Repenser le fret ferroviaire dans une optique européenne
La capacité à tirer des trains internationaux de bout en bout, sans rupture aux frontières, permettrait de s’affranchir de « l’effet frontière ». Le fret ferroviaire pourrait ainsi reconquérir sa part de marché légitime sur les flux internationaux. À cet égard, les mouvements de rapprochement initiés par la Deutsche Bahn avec les Pays-Bas, puis avec l’Angleterre (EWS), doivent être observés avec attention.
Reconsidérer les schémas logistiques en profondeur dans le but d’optimiser le domaine de pertinence du ferroviaire
À titre d’exemple, le transport de liquides alimentaires (eaux minérales, bières, sodas…) par fer se fait par le système du lotissement, à des prix générant des pertes conséquentes pour l’opérateur. Le manque d’efficacité du mode ferroviaire est ici lié au manque de massification des flux sur la partie amont de la chaîne logistique, celle-ci se traduisant par la dispersion des flux au départ des usines vers une centaine d’entrepôts distributeurs, non mutualisés. Nos études ont montré que la création d’une vingtaine de plateformes, multi-industriels et multidistributeurs, alimentant directement les hypermarchés et supermarchés, permettrait de massifier les flux et de rétablir le bilan économique d’ensemble, permettant même d’accroître la part de marché du fer de 55 % à 60 %.
Rééquilibrer la compétitivité fer-route par la prise en compte des impacts environnementaux à leur juste dimension
Nos analyses montrent que, pour restaurer un domaine de compétitivité satisfaisant du mode ferroviaire par rapport à la route, la restructuration et les gains de productivité des opérateurs ferroviaires ne seront pas suffisants. L’intégration d’une taxe carbone, pourvu qu’elle soit assez élevée, est donc indispensable. À titre d’exemple, l’instauration d’une taxe de l’ordre de 80 €/tonne de CO2 aurait un impact légèrement supérieur à 10 % sur le coût du transport routier.
Comme nous l’avons vu, l’avenir du fret ferroviaire, en France comme en Europe, n’est pas si sombre qu’il n’y paraît de prime abord. Cependant, les voies de sortie « par le haut » nécessitent de remettre en question les vieux paradigmes (« dans une entreprise de coûts fixes, toute marchandise est bonne à prendre à n’importe quel prix »).

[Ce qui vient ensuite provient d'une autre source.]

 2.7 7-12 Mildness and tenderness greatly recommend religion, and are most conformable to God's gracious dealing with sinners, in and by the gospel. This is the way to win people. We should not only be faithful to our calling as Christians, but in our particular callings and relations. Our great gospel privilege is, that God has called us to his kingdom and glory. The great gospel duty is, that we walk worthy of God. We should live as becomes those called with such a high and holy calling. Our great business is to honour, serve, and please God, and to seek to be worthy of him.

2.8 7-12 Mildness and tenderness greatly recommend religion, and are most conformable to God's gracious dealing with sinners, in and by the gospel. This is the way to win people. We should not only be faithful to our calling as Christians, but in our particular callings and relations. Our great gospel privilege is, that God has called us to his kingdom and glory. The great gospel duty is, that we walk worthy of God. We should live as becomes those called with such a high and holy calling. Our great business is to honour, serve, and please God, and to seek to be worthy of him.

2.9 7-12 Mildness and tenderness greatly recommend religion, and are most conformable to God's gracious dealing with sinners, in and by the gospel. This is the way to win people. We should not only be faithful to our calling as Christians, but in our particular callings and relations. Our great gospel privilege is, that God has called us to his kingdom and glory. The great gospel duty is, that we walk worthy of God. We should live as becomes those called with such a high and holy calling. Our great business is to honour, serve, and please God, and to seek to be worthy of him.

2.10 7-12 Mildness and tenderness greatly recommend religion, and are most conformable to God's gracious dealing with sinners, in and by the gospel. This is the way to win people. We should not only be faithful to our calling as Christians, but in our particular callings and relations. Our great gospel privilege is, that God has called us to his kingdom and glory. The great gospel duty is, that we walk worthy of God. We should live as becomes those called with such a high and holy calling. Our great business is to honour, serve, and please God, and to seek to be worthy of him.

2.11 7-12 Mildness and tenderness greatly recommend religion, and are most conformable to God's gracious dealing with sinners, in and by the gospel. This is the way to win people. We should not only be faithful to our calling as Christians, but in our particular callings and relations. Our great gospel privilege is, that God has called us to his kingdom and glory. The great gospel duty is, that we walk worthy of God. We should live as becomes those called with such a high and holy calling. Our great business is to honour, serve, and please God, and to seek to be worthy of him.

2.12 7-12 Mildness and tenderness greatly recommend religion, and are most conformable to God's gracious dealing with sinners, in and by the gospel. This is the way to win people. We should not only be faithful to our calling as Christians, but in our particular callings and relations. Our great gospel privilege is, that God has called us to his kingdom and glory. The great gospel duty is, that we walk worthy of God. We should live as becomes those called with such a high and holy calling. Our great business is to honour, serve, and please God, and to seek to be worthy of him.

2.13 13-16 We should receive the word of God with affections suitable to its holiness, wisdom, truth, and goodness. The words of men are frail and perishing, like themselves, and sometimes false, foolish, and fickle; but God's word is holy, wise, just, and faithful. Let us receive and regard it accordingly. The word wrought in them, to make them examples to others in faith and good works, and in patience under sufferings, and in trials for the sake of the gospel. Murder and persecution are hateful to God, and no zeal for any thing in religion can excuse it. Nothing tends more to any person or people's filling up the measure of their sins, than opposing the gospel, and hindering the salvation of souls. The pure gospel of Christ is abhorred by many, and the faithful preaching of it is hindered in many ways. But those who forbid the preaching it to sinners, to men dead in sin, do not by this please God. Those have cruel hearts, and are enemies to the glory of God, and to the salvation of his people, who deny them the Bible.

Ces voies de sortie nécessitent des efforts et remises en question profondes et durables, qu’il s’agisse des opérateurs historiques, des industriels ou du pouvoir politique. Enfin, la nécessaire taxation des émissions de CO2 à leur juste coût ne saurait en aucun cas dédouaner les opérateurs historiques de réaliser leur révolution interne en termes de productivité et de qualité de service.